My therapist thought everything sounded great although my anxiety had been a little high. We just chatted and she offered to write me a script for anti-anxiety medication to get me through the rough holiday season. I declined it then but promised to call in if I felt I needed it. I really felt confident that I wouldn't, though.

Darned if I shouldn't have taken the script and chugged a whole bottle right then.

On Tuesday Cole had a follow up appointment with his ENT. (I say "his" because we are now the proud patients of TWO ENTs.) We still have some concerns about his speech development and our birth to three program encouraged me to ask about more in depth hearing and possibly an ABR.

At the ENTs office, the audiologist tested his hearing as best he could on a 2.5 year old who hates people in white lab coats, sitting still and cooperation in general. He passed the exam and his ears looked perfect. He's grown several inches and gained a few pounds too, which we were all thrilled about.The ENT said that it can often take children until they are 4.5 to 5 to catch up on speech if they had a hearing loss related to ear infections, which Cole did.

BUT I have a history of hearing loss in my family. Coupled with the fact that he hasn't made as much progress as we would like, the ENT wants me to bring him back in six months for another hearing test. He passed the exam as much as he can without being "heavily sedated" for the ABR.

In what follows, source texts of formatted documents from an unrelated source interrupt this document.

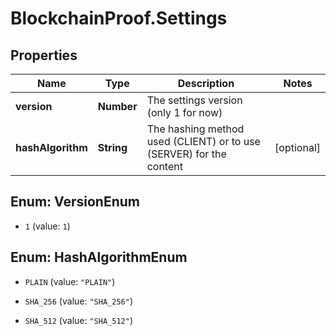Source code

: # BlockchainProof.Settings

## Properties
Name | Type | Description | Notes
------------ | ------------- | ------------- | -------------
**version** | **Number** | The settings version (only 1 for now) | 
**hashAlgorithm** | **String** | The hashing method used (CLIENT) or to use (SERVER) for the content | [optional] 


<a name="VersionEnum"></a>
## Enum: VersionEnum


* `1` (value: `1`)




<a name="HashAlgorithmEnum"></a>
## Enum: HashAlgorithmEnum


* `PLAIN` (value: `"PLAIN"`)

* `SHA_256` (value: `"SHA_256"`)

* `SHA_512` (value: `"SHA_512"`)




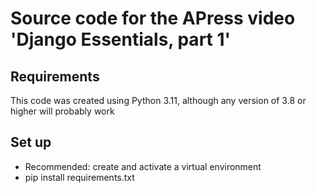 # Source code for the APress video 'Django Essentials, part 1'

## Requirements
This code was created using Python 3.11, although any version of 3.8 or higher will probably work

## Set up
- Recommended: create and activate a virtual environment
- pip install requirements.txt
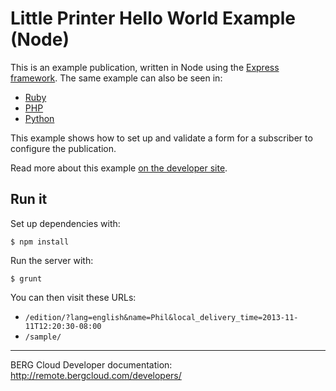 # Little Printer Hello World Example (Node)

This is an example publication, written in Node using the [Express framework](http://expressjs.com/). The same example can also be
seen in:

* [Ruby](https://github.com/bergcloud/lp-publication-hello-world)
* [PHP](https://github.com/bergcloud/lp-hello-world-php)
* [Python](https://github.com/bergcloud/lp-hello-world-python)

This example shows how to set up and validate a form for a subscriber to
configure the publication.

Read more about this example [on the developer site](http://remote.bergcloud.com/developers/littleprinter/examples/hello_world). 

## Run it

Set up dependencies with:

    $ npm install

Run the server with:

    $ grunt

You can then visit these URLs:

* `/edition/?lang=english&name=Phil&local_delivery_time=2013-11-11T12:20:30-08:00`
* `/sample/`

----

BERG Cloud Developer documentation: http://remote.bergcloud.com/developers/

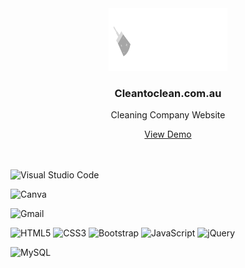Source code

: <div align="center">
  <a href="https://github.com/othneildrew/Best-README-Template">
    <img src="assets/imgs/nav-logo.png" alt="Logo" width="190" height="100">
  </a>

  <h3 align="center">Cleantoclean.com.au</h3>

  <p align="center">
    Cleaning Company Website
    <br />
  </p>
  <a  href="https://cleantoclean.com.au" target="_blank" >View Demo</a>
</div>

<br>
<br>

                                                                           
  ![Visual Studio Code](https://img.shields.io/badge/Visual%20Studio%20Code-0078d7.svg?style=for-the-badge&logo=visual-studio-code&logoColor=white)

  ![Canva](https://img.shields.io/badge/Canva-%2300C4CC.svg?style=for-the-badge&logo=Canva&logoColor=white)     

  
  ![Gmail](https://img.shields.io/badge/Gmail-D14836?style=for-the-badge&logo=gmail&logoColor=white)
    
  ![HTML5](https://img.shields.io/badge/html5-%23E34F26.svg?style=for-the-badge&logo=html5&logoColor=white)
  ![CSS3](https://img.shields.io/badge/css3-%231572B6.svg?style=for-the-badge&logo=css3&logoColor=white)
  ![Bootstrap](https://img.shields.io/badge/bootstrap-%23563D7C.svg?style=for-the-badge&logo=bootstrap&logoColor=white)
 	![JavaScript](https://img.shields.io/badge/javascript-%23323330.svg?style=for-the-badge&logo=javascript&logoColor=%23F7DF1E)
  ![jQuery](https://img.shields.io/badge/jquery-%230769AD.svg?style=for-the-badge&logo=jquery&logoColor=white)
 

  ![MySQL](https://img.shields.io/badge/mysql-%2300f.svg?style=for-the-badge&logo=mysql&logoColor=white)


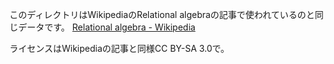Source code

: このディレクトリはWikipediaのRelational algebraの記事で使われているのと同じデータです。
[Relational algebra - Wikipedia](https://en.wikipedia.org/wiki/Relational_algebra)

ライセンスはWikipediaの記事と同様CC BY-SA 3.0で。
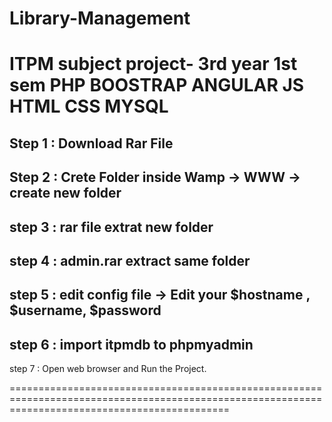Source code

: # Library-Management
ITPM subject project- 3rd year 1st sem
PHP
BOOSTRAP 
ANGULAR 
JS 
HTML 
CSS 
MYSQL 
==================================================================================================================================================

Step 1 : Download Rar File
-----------------------------------------------------------------------------
Step 2 : Crete Folder inside Wamp -> WWW -> create new folder
-----------------------------------------------------------------------------
step 3 : rar file extrat new folder
-----------------------------------------------------------------------------
step 4 : admin.rar extract same folder
-----------------------------------------------------------------------------
step 5 : edit config file -> Edit your $hostname , $username, $password
-----------------------------------------------------------------------------
step 6 : import itpmdb to phpmyadmin
-----------------------------------------------------------------------------
step 7 : Open web browser and Run the Project.

==================================================================================================================================================
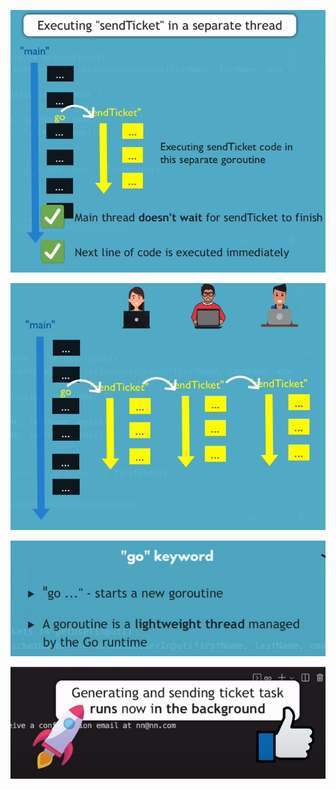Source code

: ![alt text](image-1.png)

![alt text](image-2.png)

![alt text](image-3.png)

![alt text](image-4.png)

Yeah, as soon as they said "heavily sedated" I was like, "Oh, we can wait six months. I'm cool."

The next day, Adam had his foot surgery. He has a condition where the bone in his ankle "flakes" off and loose fragments of bone hang around in his joints. It's not exactly pleasant and every few years they have to go in a suck out the bone. (I offered to do it on the kitchen table with a sharp knife and the vacuum. He said no, even after I offered whiskey as an anaesthetic. Whimp.) The surgery takes a few hours and is at an out patient clinic.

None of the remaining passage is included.